Strange how the significance of things changes for you as years fly by. As a little kid Christmas was for me, as I suppose it was for millions of other kids, the single day around wich the rest of the year revolved. In the end it didn’t even matter what presents you got – only that you got presents. It’s just the concept of getting cool shit for free that excites kids much of the time, I believe.
But now, what is Christmas to me? You’re guess is as good as mine, at least this time around. Get back to me in five years or so. I should have a better idea then.
Right now The Chilling Effect by Pelican City is perfect. As well it should be, having taken me 4 or so years to finally get a copy. Thank God for second pressings.

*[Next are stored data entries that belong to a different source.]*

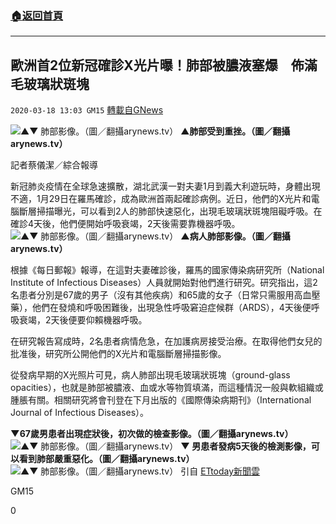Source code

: ###  [:house:返回首頁](https://github.com/ourhimalayas/txt)
---

## 歐洲首2位新冠確診X光片曝！肺部被膿液塞爆　佈滿毛玻璃狀斑塊
`2020-03-18 13:03 GM15` [轉載自GNews](https://gnews.org/zh-hant/144503/)

![▲▼ 肺部影像。（圖／翻攝arynews.tv）](https://cdn2.ettoday.net/images/4763/4763705.jpg)
▲**肺部受到重挫。（圖／翻攝arynews.tv）**

記者蔡儀潔／綜合報導

新冠肺炎疫情在全球急速擴散，湖北武漢一對夫妻1月到義大利遊玩時，身體出現不適，1月29日在羅馬確診，成為歐洲首兩起確診病例。近日，他們的X光片和電腦斷層掃描曝光，可以看到2人的肺部快速惡化，出現毛玻璃狀斑塊阻礙呼吸。在確診4天後，他們便開始呼吸衰竭，2天後需要靠機器呼吸。
![▲▼ 肺部影像。（圖／翻攝arynews.tv）](https://cdn2.ettoday.net/images/4763/4763706.jpg)
**▲病人肺部影像。（圖／翻攝arynews.tv）**

根據《每日郵報》報導，在這對夫妻確診後，羅馬的國家傳染病研究所（National Institute of Infectious Diseases）人員就開始對他們進行研究。研究指出，這2名患者分別是67歲的男子（沒有其他疾病）和65歲的女子（日常只需服用高血壓藥），他們在發燒和呼吸困難後，出現急性呼吸窘迫症候群（ARDS），4天後便呼吸衰竭，2天後便要仰賴機器呼吸。

在研究報告寫成時，2名患者病情危急，在加護病房接受治療。在取得他們女兒的批准後，研究所公開他們的X光片和電腦斷層掃描影像。

從發病早期的X光照片可見，病人肺部出現毛玻璃狀斑塊（ground-glass opacities），也就是肺部被膿液、血或水等物質填滿，而這種情況一般與軟組織或腫脹有關。相關研究將會刊登在下月出版的《國際傳染病期刊》（International Journal of Infectious Diseases）。

**▼67歲男患者出現症狀後，初次做的檢查影像。（圖／翻攝arynews.tv）**
![▲▼ 肺部影像。（圖／翻攝arynews.tv）](https://cdn2.ettoday.net/images/4763/4763707.jpg)
**▼ 男患者發病5天後的檢測影像，可以看到肺部嚴重惡化。（圖／翻攝arynews.tv）**
![▲▼ 肺部影像。（圖／翻攝arynews.tv）](https://cdn2.ettoday.net/images/4763/4763708.jpg)
引自 [ETtoday新聞雲](https://www.ettoday.net/news/20200318/1670096.htm)

GM15

0
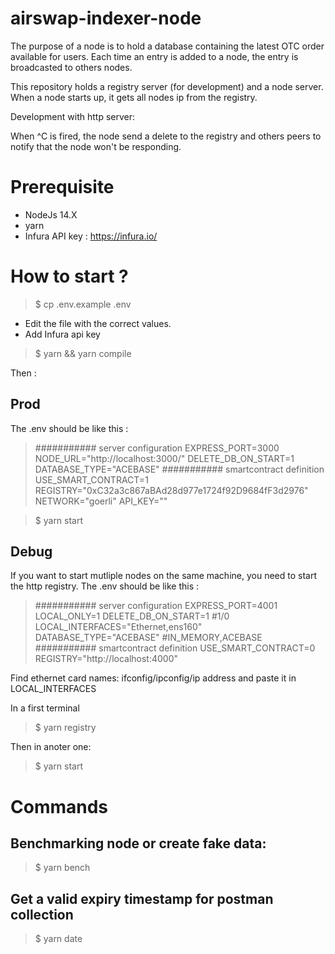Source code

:# airswap-indexer-node
The purpose of a node is to hold a database containing the latest OTC order available for users.
Each time an entry is added to a node, the entry is broadcasted to others nodes.

This repository holds a registry server (for development) and a node server.
When a node starts up, it gets all nodes ip from the registry.

Development with http server:

When ^C is fired, the node send a delete to the registry and others peers to notify that the node won't be responding.

# Prerequisite
- NodeJs 14.X
- yarn
- Infura API key : https://infura.io/

# How to start ?
> $ cp .env.example .env
- Edit the file with the correct values.
- Add Infura api key
> $ yarn && yarn compile

Then :
## Prod
The .env should be like this : 
>########### server configuration
EXPRESS_PORT=3000
NODE_URL="http://localhost:3000/"
DELETE_DB_ON_START=1
DATABASE_TYPE="ACEBASE"
########### smartcontract definition
USE_SMART_CONTRACT=1
REGISTRY="0xC32a3c867aBAd28d977e1724f92D9684fF3d2976"
NETWORK="goerli"
API_KEY="<add your api key>"

> $ yarn start

## Debug
If you want to start mutliple nodes on the same machine, you need to start the http registry.
The .env should be like this : 

> ########### server configuration
EXPRESS_PORT=4001
LOCAL_ONLY=1
DELETE_DB_ON_START=1 #1/0
LOCAL_INTERFACES="Ethernet,ens160"
DATABASE_TYPE="ACEBASE" #IN_MEMORY,ACEBASE 
########### smartcontract definition
USE_SMART_CONTRACT=0
REGISTRY="http://localhost:4000"  

Find ethernet card names: ifconfig/ipconfig/ip address and paste it in LOCAL_INTERFACES

In a first terminal
> $ yarn registry

Then in anoter one:
> $ yarn start

# Commands
## Benchmarking node or create fake data:
> $ yarn bench
## Get a valid expiry timestamp for postman collection 
> $ yarn date


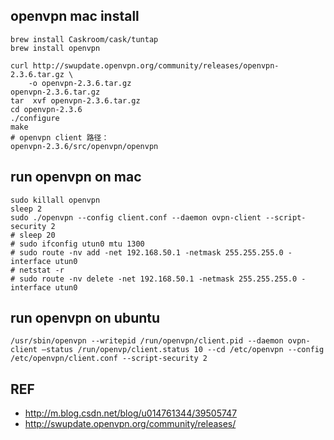 ## openvpn mac install

    brew install Caskroom/cask/tuntap
    brew install openvpn

    curl http://swupdate.openvpn.org/community/releases/openvpn-2.3.6.tar.gz \
    	-o openvpn-2.3.6.tar.gz 
    openvpn-2.3.6.tar.gz
    tar  xvf openvpn-2.3.6.tar.gz 
    cd openvpn-2.3.6
    ./configure 
    make
    # openvpn client 路径：
    openvpn-2.3.6/src/openvpn/openvpn

## run openvpn on mac

    sudo killall openvpn
    sleep 2
    sudo ./openvpn --config client.conf --daemon ovpn-client --script-security 2
    # sleep 20
    # sudo ifconfig utun0 mtu 1300
    # sudo route -nv add -net 192.168.50.1 -netmask 255.255.255.0 -interface utun0
    # netstat -r
    # sudo route -nv delete -net 192.168.50.1 -netmask 255.255.255.0 -interface utun0

## run openvpn on ubuntu 

	/usr/sbin/openvpn --writepid /run/openvpn/client.pid --daemon ovpn-client —status /run/openvp/client.status 10 --cd /etc/openvpn --config /etc/openvpn/client.conf --script-security 2

## REF

* http://m.blog.csdn.net/blog/u014761344/39505747
* http://swupdate.openvpn.org/community/releases/

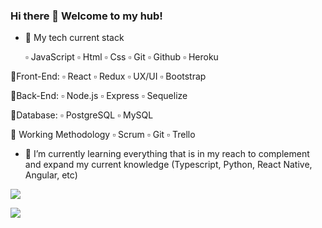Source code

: ### Hi there 👋 Welcome to my hub!

- 🔭 My tech current stack
  
  ▫️ JavaScript
  ▫️ Html
  ▫️ Css
  ▫️ Git
  ▫️ Github
  ▫️ Heroku
  
🔹Front-End:
  ▫️ React
  ▫️ Redux
  ▫️ UX/UI
  ▫️ Bootstrap

🔹Back-End:
  ▫️ Node.js
  ▫️ Express
  ▫️ Sequelize

🔹Database:
  ▫️ PostgreSQL
  ▫️ MySQL

🔹 Working Methodology
  ▫️ Scrum
  ▫️ Git
  ▫️ Trello
 

- 🌱 I’m currently learning everything that is in my reach to complement and expand my current knowledge (Typescript, Python, React Native, Angular, etc)

<img src="https://img.shields.io/badge/-JavaScript-black?style=flat-square&logo=javascript"/>

<a href="https://www.linkedin.com/in/germ%C3%A1n-flores-arg86/"><img src="https://img.shields.io/badge/LinkedIn-0077B5?style=for-the-badge&logo=linkedin&logoColor=white"/></a>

Once again I’m getting the feeling, nay, conviction that creative, genuinely cool people gravitate towards one another with some kind of unopposable force that only the hipsters can dig, the indie kids can roll with, and the truly mad can find peace with. There’s a vibe, some kind of frenzied energy that runs in strings, corroding souls like free radicals and connecting people in ways they can never fully understand but they cannot function without. To most people, this is an alien concept. This energy does not flow through or anywhere near them. It connects them to nobody and nobody to them. But the people who’ve felt it know it. They are more than aware of this interpersonal/intrapersonal resonance.
To some, this thing I’mm imprecisely rambling about must be something akin to phlogiston. That is, preposterous at best. And call me crazy if you must, but I believe in it 100%. One might explain it in such simple terms as common interests bringing people together, and in fact I’m sure that’s part of the bigger picture, but I’m also sure that it’s much more than that. It’s something that runs perpendicular to generations – running through them, picking out a few individuals at a time, and always rushing towards the future at such a speed that you would think it would burn out and destroy itself. But it doesn’t. I see the signs of this manic vibration in people like Kerouac, Ginsberg, Edgar Allen Poe, Gerhard Richter, Anselm Kiefer, Trent Reznor, Langston Huges, etc ad infinitum. It permeated the beat generation – and I maintain that the beat generation continues to this day. It created a haze in the air around Andy Warhol and his Factory. It echoes in Sonic Youth.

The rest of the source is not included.